What does 2021 hold for home insurance?
The pandemic’s work-from-home trend and climate change have had a definite impact on the home insurance sector.
On the one hand, many employees have been living and working from their home office because of the threat of COVID-19. Because of this, they’ve had constant oversight of their dwellings.
This change in domestic living habits has helped prevent theft and fire and water damage while leading to a 10.26 per cent drop in home insurance claims in Canada – saving insurance companies about $1.1 billion in 2020, according to Hellosafe.ca.
As temporary working situations become more permanent, it is expected the home insurance market will likely see a similar or greater reduction in claims costs throughout 2021.
The trend has also left many office buildings temporarily vacant or led to some interesting dynamics regarding the repurposing of office buildings.
“While some businesses are planning to make work-from-home more permanent and others are simply reducing their square footage, the office market is similarly being retrofitted for residential use,” reports HUB International. “Whether it’s a downtown high-rise or an old two-storey Art Deco office building renovated into condos, shrinking office space in highly populated areas will give way to a rise in residential properties.”
Climate change, too, has had a major impact on home insurance. In 2020, extreme weather events, ranging from the Fort McMurray flooding to the Calgary hailstorms, led to $2.4 billion worth of damages in Canada, according to Catastrophe Indices and Quantification, as well as $270 billion globally, according to Munich Re.
Catastrophes likely to affect rates
As a result, HUB International predicts rates will rise between 15 and 25 per cent or higher in areas exposed to catastrophes such as earthquakes, flooding, hail, and windstorms. And we all know Mother Nature is bound to be back in 2021 with increasing risks for homeowners.
Meanwhile, condo and multi-family home insurance rates are also rising due to an increase in the frequency and severity of claims in the sector; a rise in repair, rebuilding and property maintenance costs; and general market trends.
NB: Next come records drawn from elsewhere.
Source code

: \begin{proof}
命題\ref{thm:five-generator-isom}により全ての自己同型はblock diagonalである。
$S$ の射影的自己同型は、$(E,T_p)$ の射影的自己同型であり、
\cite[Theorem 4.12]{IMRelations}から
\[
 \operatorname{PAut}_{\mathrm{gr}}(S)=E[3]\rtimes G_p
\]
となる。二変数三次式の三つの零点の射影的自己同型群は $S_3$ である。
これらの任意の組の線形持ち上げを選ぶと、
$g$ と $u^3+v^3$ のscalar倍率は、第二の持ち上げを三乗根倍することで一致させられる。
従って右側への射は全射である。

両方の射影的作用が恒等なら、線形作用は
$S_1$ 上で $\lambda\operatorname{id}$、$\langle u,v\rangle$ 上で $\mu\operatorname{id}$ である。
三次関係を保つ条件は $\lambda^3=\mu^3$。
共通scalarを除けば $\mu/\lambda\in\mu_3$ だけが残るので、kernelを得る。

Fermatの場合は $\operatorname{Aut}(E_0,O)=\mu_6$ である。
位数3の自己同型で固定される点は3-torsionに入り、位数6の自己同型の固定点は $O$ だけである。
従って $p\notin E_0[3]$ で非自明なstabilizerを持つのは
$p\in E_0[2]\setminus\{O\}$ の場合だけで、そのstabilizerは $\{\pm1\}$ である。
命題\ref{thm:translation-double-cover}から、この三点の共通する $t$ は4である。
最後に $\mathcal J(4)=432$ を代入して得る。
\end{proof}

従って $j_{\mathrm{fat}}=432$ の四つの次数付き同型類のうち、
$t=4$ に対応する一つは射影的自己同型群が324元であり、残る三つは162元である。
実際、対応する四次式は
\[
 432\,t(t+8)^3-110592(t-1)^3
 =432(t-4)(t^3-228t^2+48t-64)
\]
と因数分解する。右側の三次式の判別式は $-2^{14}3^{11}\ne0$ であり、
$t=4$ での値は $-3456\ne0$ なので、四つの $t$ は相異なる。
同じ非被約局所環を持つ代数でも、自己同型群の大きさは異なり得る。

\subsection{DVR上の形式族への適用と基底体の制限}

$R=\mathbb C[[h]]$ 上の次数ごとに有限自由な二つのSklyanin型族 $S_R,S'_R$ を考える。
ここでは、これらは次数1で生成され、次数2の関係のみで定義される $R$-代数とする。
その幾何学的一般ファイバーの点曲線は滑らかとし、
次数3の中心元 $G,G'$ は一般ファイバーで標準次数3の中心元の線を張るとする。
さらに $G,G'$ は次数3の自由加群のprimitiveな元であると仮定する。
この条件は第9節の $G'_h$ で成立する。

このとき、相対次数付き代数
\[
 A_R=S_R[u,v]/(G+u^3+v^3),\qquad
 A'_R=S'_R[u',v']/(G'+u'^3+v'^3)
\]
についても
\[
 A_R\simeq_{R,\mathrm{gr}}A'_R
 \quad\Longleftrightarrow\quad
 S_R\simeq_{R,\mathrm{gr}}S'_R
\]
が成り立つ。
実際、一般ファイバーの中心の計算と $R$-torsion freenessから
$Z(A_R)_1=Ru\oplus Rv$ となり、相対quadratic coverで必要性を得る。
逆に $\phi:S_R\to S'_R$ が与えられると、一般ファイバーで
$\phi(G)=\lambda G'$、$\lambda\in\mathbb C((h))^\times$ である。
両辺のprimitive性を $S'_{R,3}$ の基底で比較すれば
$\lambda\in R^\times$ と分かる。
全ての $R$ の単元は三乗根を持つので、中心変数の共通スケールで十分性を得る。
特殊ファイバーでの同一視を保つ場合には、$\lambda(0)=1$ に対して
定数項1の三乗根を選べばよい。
According to HUB International, an uptick in claims in the apartment and condominium market due to fires, water escape, wind/hail, and flooding have reduced the number of insurance carriers willing to insure this class.
For this reason, as we move into 2021, the multi-family residential sector can expect to see another 20 to 50 per cent increase, along with further increased deductibles in their general property coverage.
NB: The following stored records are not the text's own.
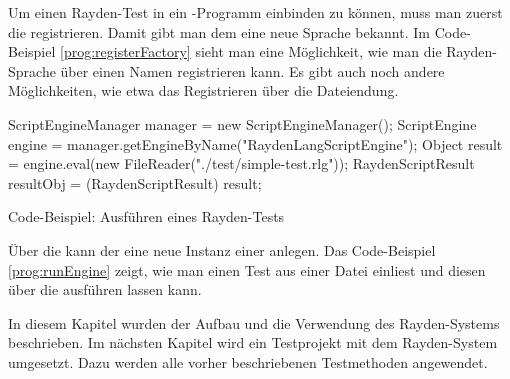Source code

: \SuperPar
Um einen Rayden-Test in ein -Programm einbinden zu können, muss man zuerst die  registrieren. Damit gibt man dem  eine neue Sprache bekannt. Im Code-Beispiel \ref{prog:registerFactory} sieht man eine Möglichkeit, wie man die Rayden-Sprache über einen Namen registrieren kann. Es gibt auch noch andere Möglichkeiten, wie etwa das Registrieren über die Dateiendung.

\begin{program}
\begin{JavaCode}
ScriptEngineManager manager = new ScriptEngineManager();
ScriptEngine engine = manager.getEngineByName("RaydenLangScriptEngine");
Object result =  engine.eval(new FileReader("./test/simple-test.rlg"));
RaydenScriptResult resultObj = (RaydenScriptResult) result;
\end{JavaCode}
\caption{Code-Beispiel: Ausführen eines Rayden-Tests}
\label{prog:runEngine}
\end{program}

\SuperPar
Über die  kann der  eine neue Instanz einer  anlegen. Das Code-Beispiel \ref{prog:runEngine} zeigt, wie man einen Test aus einer Datei einliest und diesen über die  ausführen lassen kann.

\SuperPar
In diesem Kapitel wurden der Aufbau und die Verwendung des Rayden-Systems beschrieben. Im nächsten Kapitel wird ein Testprojekt mit dem Rayden-System umgesetzt. Dazu werden alle vorher beschriebenen Testmethoden angewendet.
Residential apartment and condominium properties looking to weather this storm will need to show insurers what type of controls they have implemented to prevent common, high-frequency, and severe water and fire claims.
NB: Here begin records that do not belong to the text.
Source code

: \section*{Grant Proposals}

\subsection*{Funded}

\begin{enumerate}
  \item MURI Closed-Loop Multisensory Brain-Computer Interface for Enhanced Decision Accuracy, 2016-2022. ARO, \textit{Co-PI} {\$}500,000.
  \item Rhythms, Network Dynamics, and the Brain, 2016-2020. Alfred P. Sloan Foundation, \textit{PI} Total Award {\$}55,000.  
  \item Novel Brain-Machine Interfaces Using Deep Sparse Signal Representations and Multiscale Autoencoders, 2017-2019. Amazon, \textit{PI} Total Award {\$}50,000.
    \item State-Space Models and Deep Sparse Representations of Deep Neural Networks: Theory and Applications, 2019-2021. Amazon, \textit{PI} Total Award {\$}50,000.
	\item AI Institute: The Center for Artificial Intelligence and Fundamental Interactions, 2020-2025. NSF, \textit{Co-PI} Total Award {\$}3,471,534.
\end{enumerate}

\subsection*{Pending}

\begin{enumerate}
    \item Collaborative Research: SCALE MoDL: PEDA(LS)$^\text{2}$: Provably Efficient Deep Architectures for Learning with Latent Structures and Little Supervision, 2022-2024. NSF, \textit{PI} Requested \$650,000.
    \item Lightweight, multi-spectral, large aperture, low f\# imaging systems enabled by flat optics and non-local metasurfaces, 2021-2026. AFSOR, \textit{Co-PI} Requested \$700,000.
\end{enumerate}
So, what’s a regular homeowner to do? First, it’s important to talk to your broker at renewal time about your coverage needs. If your current insurer has raised their rates, your broker can shop the market for you ensuring you get the most competitive rate for the coverage you need. Another possibility to keep rates lower is to raise your deductible.
Second, while no one can control Mother Nature, homeowners can take specific steps to protect their investment. That could include the installation of a sump pump or sewer backflow valve.
The bottom line? If you’re a homeowner, prevention and maintenance are key. And so is shopping around with the expert advice of your broker.